Thanks Sailingdog! Already considered that. For the next few years, we will be doing daysails and overnights coastal cruising....no more than 4-5 miles out. We have three children, two under the age of 3, so it will more than likely be limited to day trips in the bay. I will save the pennies in the meantime and get a better Built-in VHF unit that does support DSC, etc...

Just need a quick and inexpensive fix to get us through the season.


----------



## scurvy (Jul 24, 2006)

SEMIJim said:


> Scurvy,
> 
> Agree w/what SD said: Re: Hand-held vs. mounted radio wrt range. I'd maybe have a hand-held as a backup, but never as my primary.
> 
> To all suggesting he check his antenna with an SWR meter: That'll only work if his transmitter is actually transmitting anything . If the antenna system _is_ at fault, it sounds like it's so bad either his transmitter is immediately shutting-down to protect itself or its fried. Good luck! Jim


Thanks Jim,
Just purchased a new antenna and will run up the mast this weekend. The antenna may have been damaged when the mast was stepped? Everything seemed to be working fine before she went into the water???

Thanks 
Chris


----------



## sailingdog (Mar 19, 2006)

Glad to help Scurvy... have a couple of oranges on me...


----------



## Everlong (Nov 20, 2006)

antenna can not be faulty, if anything, its the wiring, the first thing i would do, is hookup (or just hold it there) an automotive bulb 12v 20w(?) where the plug from the antenna goes on your radio, and pres transmit (TX) on your radio, see if the bulb lights up, that should not be done over longer period of times that a fraction of the second. If it does, it will tell you that your radio is transmitting. Get a coat hanger just like somebody suggested here, and see if you can talk to someone using that Check the wiring, plugs, solder points etc on the cable. Sometimes its also possible for the radio to get missaligned, but i doubt that it would get that bad, and your buddy wouldnt hear you at all.


----------



## scurvy (Jul 24, 2006)

Everlong said:


> antenna can not be faulty, if anything, its the wiring, the first thing i would do, is hookup (or just hold it there) an automotive bulb 12v 20w(?) where the plug from the antenna goes on your radio, and pres transmit (TX) on your radio, see if the bulb lights up, that should not be done over longer period of times that a fraction of the second.


Hi Everlong!

WOW...really??? I have never heard of this method.

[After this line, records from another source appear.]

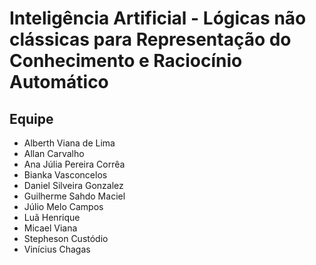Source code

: # Inteligência Artificial - Lógicas não clássicas para Representação do Conhecimento e Raciocínio Automático

## Equipe

- Alberth Viana de Lima
- Allan Carvalho
- Ana Júlia Pereira Corrêa
- Bianka Vasconcelos
- Daniel Silveira Gonzalez
- Guilherme Sahdo Maciel
- Júlio Melo Campos
- Luã Henrique
- Micael Viana
- Stepheson Custódio
- Vinícius Chagas
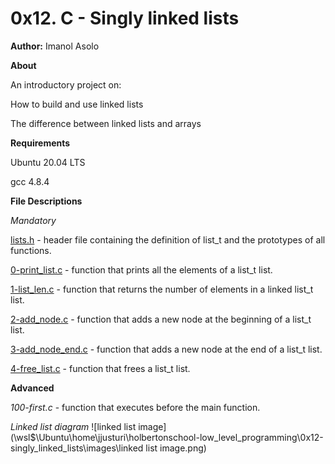 # 0x12. C - Singly linked lists

**Author:** 
Imanol Asolo

**About**

An introductory project on:

How to build and use linked lists

The difference between linked lists and arrays

**Requirements**

Ubuntu 20.04 LTS

gcc 4.8.4

**File Descriptions**

*Mandatory*

[lists.h](https://github.com/Imanolasolo/holbertonschool-low_level_programming/blob/main/0x12-singly_linked_lists/1-list_len.c) - header file containing the definition of list_t and the prototypes of all functions.

[0-print_list.c](https://github.com/Imanolasolo/holbertonschool-low_level_programming/blob/main/0x12-singly_linked_lists/1-list_len.c) - function that prints all the elements of a list_t list.

[1-list_len.c](https://github.com/Imanolasolo/holbertonschool-low_level_programming/blob/main/0x12-singly_linked_lists/1-list_len.c) - function that returns the number of elements in a linked list_t list.

[2-add_node.c](https://github.com/Imanolasolo/holbertonschool-low_level_programming/blob/main/0x12-singly_linked_lists/2-add_node.c) - function that adds a new node at the beginning of a list_t list.

[3-add_node_end.c](https://github.com/Imanolasolo/holbertonschool-low_level_programming/blob/main/0x12-singly_linked_lists/3-add_node_end.c) - function that adds a new node at the end of a list_t list.

[4-free_list.c](https://github.com/Imanolasolo/holbertonschool-low_level_programming/blob/main/0x12-singly_linked_lists/4-free_list.c) - function that frees a list_t list.

**Advanced**

*100-first.c* - function that executes before the main function.

*Linked list diagram*
![linked list image](\\wsl$\Ubuntu\home\jjusturi\holbertonschool-low_level_programming\0x12-singly_linked_lists\images\linked list image.png)
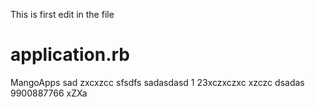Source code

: This is first edit in the file

# application.rb
MangoApps
sad
zxcxzcc
sfsdfs
sadasdasd
1
23xczxczxc
xzczc
dsadas
9900887766
xZXa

I will back check all the connections, though they all seemed to be pretty good, but I will take them apart and readjust to make sure. How can you be so sure that it isn't the antenna? Just curoius...?

Chris


----------



## camaraderie (May 22, 2002)

Antennas almost never go "bad" what goes bd is the connection between them and your radio...at the ends or through moisture leaching in under the cable cover over time and destroying the electrical conductivity of the cable. Do NOT install your new antenna until you have checked out the other stuff I and others have advised. You will more than likely want to get your $$ back.


----------



## scurvy (Jul 24, 2006)

camaraderie said:


> Antennas almost never go "bad" what goes bd is the connection between them and your radio...at the ends or through moisture leaching in under the cable cover over time and destroying the electrical conductivity of the cable.


The only section that was not replaced was the bit of coax that runs
from the radio to the connection at the mast. Perhaps this has gone bad, or the 
connectors are not compatible (too old or corroded) though I visually inspected them earlier and they seemed fine? I can always replace the coax that connects the antenna to the unit.

I need to find someone at the club that will let me test out on their system to see if in fact it is either the connection(s) on my end, or that the radio is shot. Will take it from there. I will hold off on the antenna, but will hold on to it for the future (got a sweet deal on it, so no biggy!)

Chris


----------